If you’ve longed to write “Are You Afraid of the Dark?” fan fiction in the exact font the iconic ‘90s horror anthology used for its logo ― well, dedicated SNICK follower, your time has come.

Thanks to this website, you can write all the teenage campfire drama you want, in the Benguiat Bold typeface you’ve come to love. In fact, you can even read a bit about the font’s origins, and other typefaces destined for ‘90s TV show stardom, thanks to typography expert Alexander Tochilovsky, the design curator of the Herb Lubalin Study Center of Design and Typography in New York City.

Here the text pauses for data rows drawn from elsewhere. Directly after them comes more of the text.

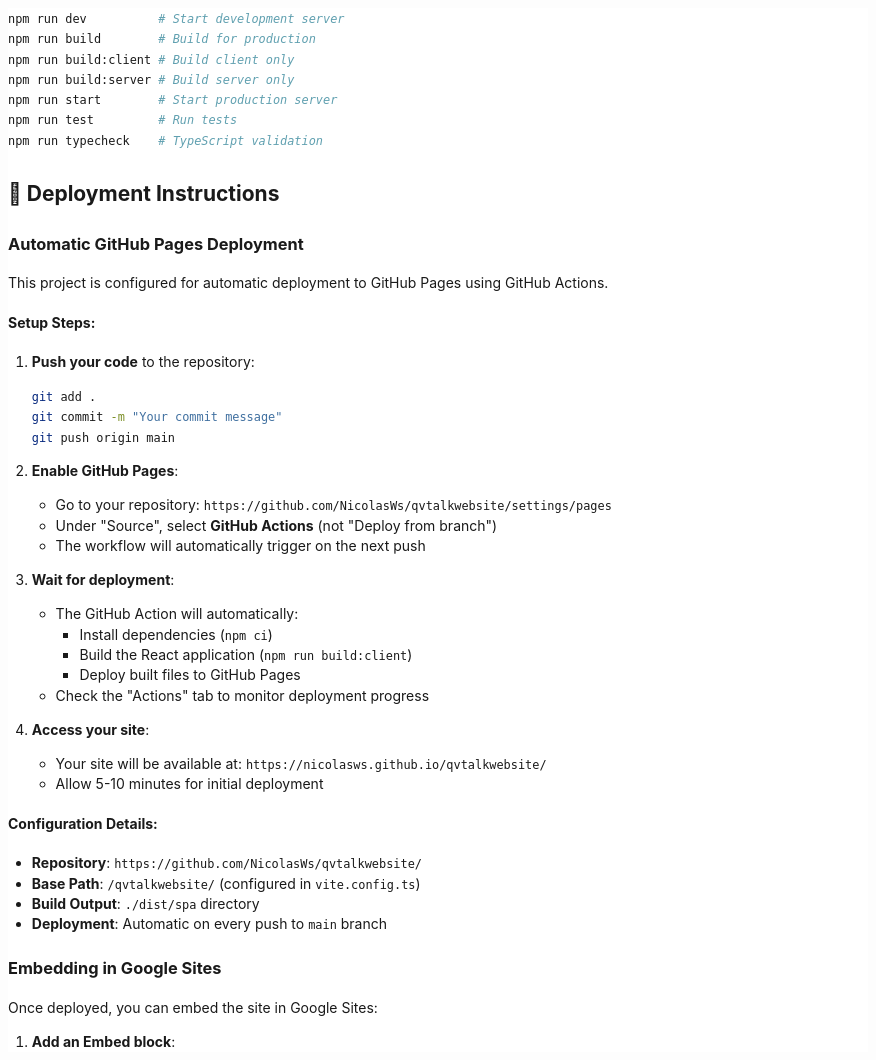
 ```bash
npm run dev          # Start development server
npm run build        # Build for production
npm run build:client # Build client only
npm run build:server # Build server only
npm run start        # Start production server
npm run test         # Run tests
npm run typecheck    # TypeScript validation
```

## 🚀 Deployment Instructions

### Automatic GitHub Pages Deployment

This project is configured for automatic deployment to GitHub Pages using GitHub Actions.

#### Setup Steps:

1. **Push your code** to the repository:

   ```bash
   git add .
   git commit -m "Your commit message"
   git push origin main
   ```

2. **Enable GitHub Pages**:

   - Go to your repository: `https://github.com/NicolasWs/qvtalkwebsite/settings/pages`
   - Under "Source", select **GitHub Actions** (not "Deploy from branch")
   - The workflow will automatically trigger on the next push

3. **Wait for deployment**:

   - The GitHub Action will automatically:
     - Install dependencies (`npm ci`)
     - Build the React application (`npm run build:client`)
     - Deploy built files to GitHub Pages
   - Check the "Actions" tab to monitor deployment progress

4. **Access your site**:
   - Your site will be available at: `https://nicolasws.github.io/qvtalkwebsite/`
   - Allow 5-10 minutes for initial deployment

#### Configuration Details:

- **Repository**: `https://github.com/NicolasWs/qvtalkwebsite/`
- **Base Path**: `/qvtalkwebsite/` (configured in `vite.config.ts`)
- **Build Output**: `./dist/spa` directory
- **Deployment**: Automatic on every push to `main` branch

### Embedding in Google Sites

Once deployed, you can embed the site in Google Sites:

1. **Add an Embed block**:
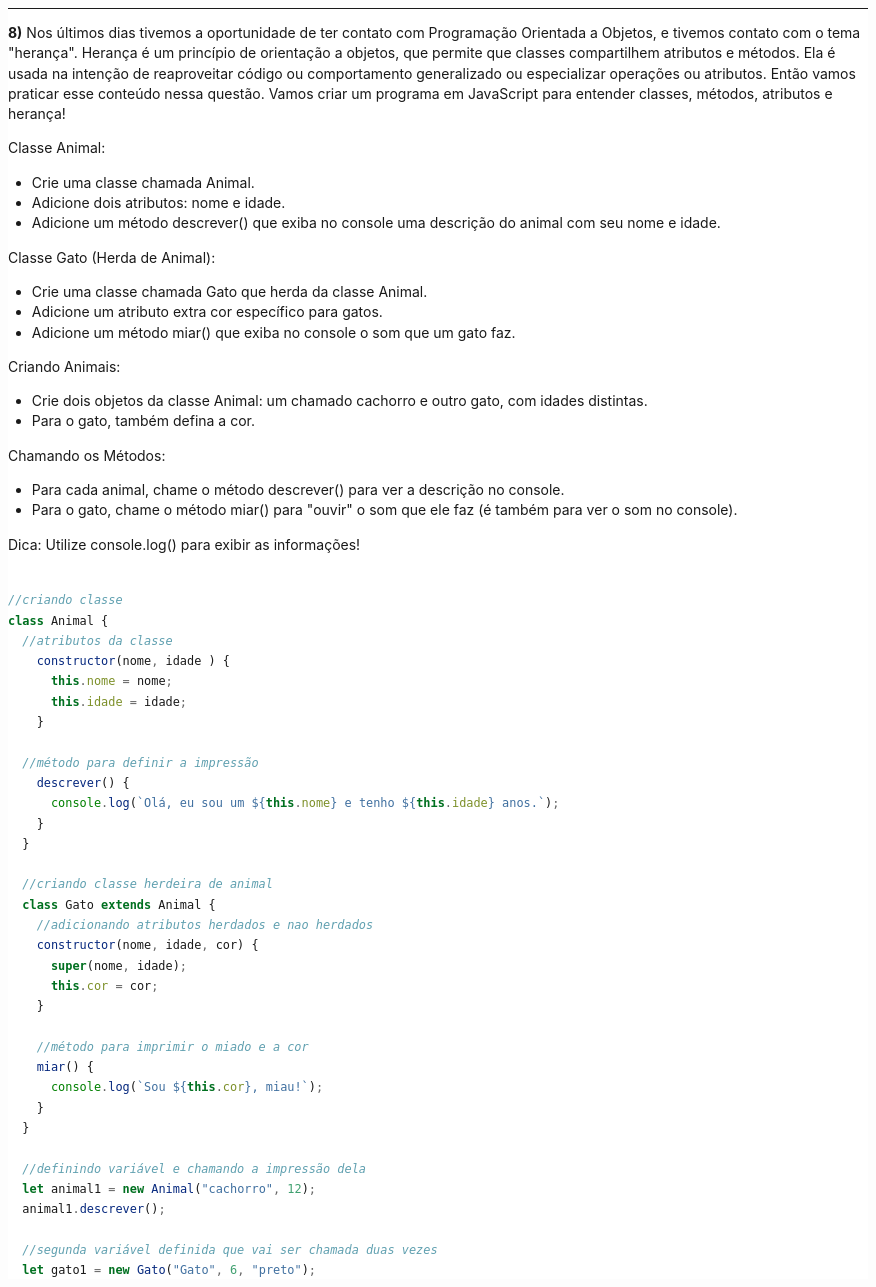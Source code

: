 ______

**8)** Nos últimos dias tivemos a oportunidade de ter contato com Programação Orientada a Objetos, e tivemos contato com o tema "herança". Herança é um princípio de orientação a objetos, que permite que classes compartilhem atributos e métodos. Ela é usada na intenção de reaproveitar código ou comportamento generalizado ou especializar operações ou atributos. Então vamos praticar esse conteúdo nessa questão.
Vamos criar um programa em JavaScript para entender classes, métodos, atributos e herança!

Classe Animal:
- Crie uma classe chamada Animal.
- Adicione dois atributos: nome e idade.
- Adicione um método descrever() que exiba no console uma descrição do animal com seu nome e idade.

Classe Gato (Herda de Animal):
- Crie uma classe chamada Gato que herda da classe Animal.
- Adicione um atributo extra cor específico para gatos.
- Adicione um método miar() que exiba no console o som que um gato faz.

Criando Animais:
- Crie dois objetos da classe Animal: um chamado cachorro e outro gato, com idades distintas.
- Para o gato, também defina a cor.

Chamando os Métodos:
- Para cada animal, chame o método descrever() para ver a descrição no console.
- Para o gato, chame o método miar() para "ouvir" o som que ele faz (é também para ver o som no console).

Dica: Utilize console.log() para exibir as informações!


```Javascript

//criando classe
class Animal {
  //atributos da classe
    constructor(nome, idade ) {
      this.nome = nome;
      this.idade = idade;
    }
  
  //método para definir a impressão
    descrever() {
      console.log(`Olá, eu sou um ${this.nome} e tenho ${this.idade} anos.`);
    }
  }
  
  //criando classe herdeira de animal
  class Gato extends Animal {
    //adicionando atributos herdados e nao herdados
    constructor(nome, idade, cor) {
      super(nome, idade);
      this.cor = cor;
    }
  
    //método para imprimir o miado e a cor
    miar() {
      console.log(`Sou ${this.cor}, miau!`);
    }
  }
  
  //definindo variável e chamando a impressão dela
  let animal1 = new Animal("cachorro", 12);
  animal1.descrever();

  //segunda variável definida que vai ser chamada duas vezes 
  let gato1 = new Gato("Gato", 6, "preto");
```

“The ‘Are You Afraid of the Dark?’ logo is an interesting one,” he explains on the site. “While it’s seemingly very simple with the oval and a clip art like hand, the decision to use this particular typeface is slightly more sophisticated. Conceptually, though, it fits the show perfectly and has the right feel for the intended audience ― especially with the ‘glow in the dark’ vibe it carries.”

Not interested in Tochilovsky’s breakdown of “AYAOTD?” font? (For shame.) How about his take on the “Frasier” typeface? Or “Rugrats”? Or “Fresh Prince”? Or “Twin Peaks”? 

The list goes on. Tochilovsky’s got a whole host of downloadable fonts on the site, courtesy of interactive content creation platform Ceros, along with blurbs that let you know that Gabriel Weiss’ “Friends” font is hand-drawn, and that the “Law and Order” typeface is called Friz Quadrata Std Roman, while the “90210” font is Newhouse DT SuperCondensed Bold. 

Typography devotees, go ahead and enjoy a little bit of nostalgia with your dose of design.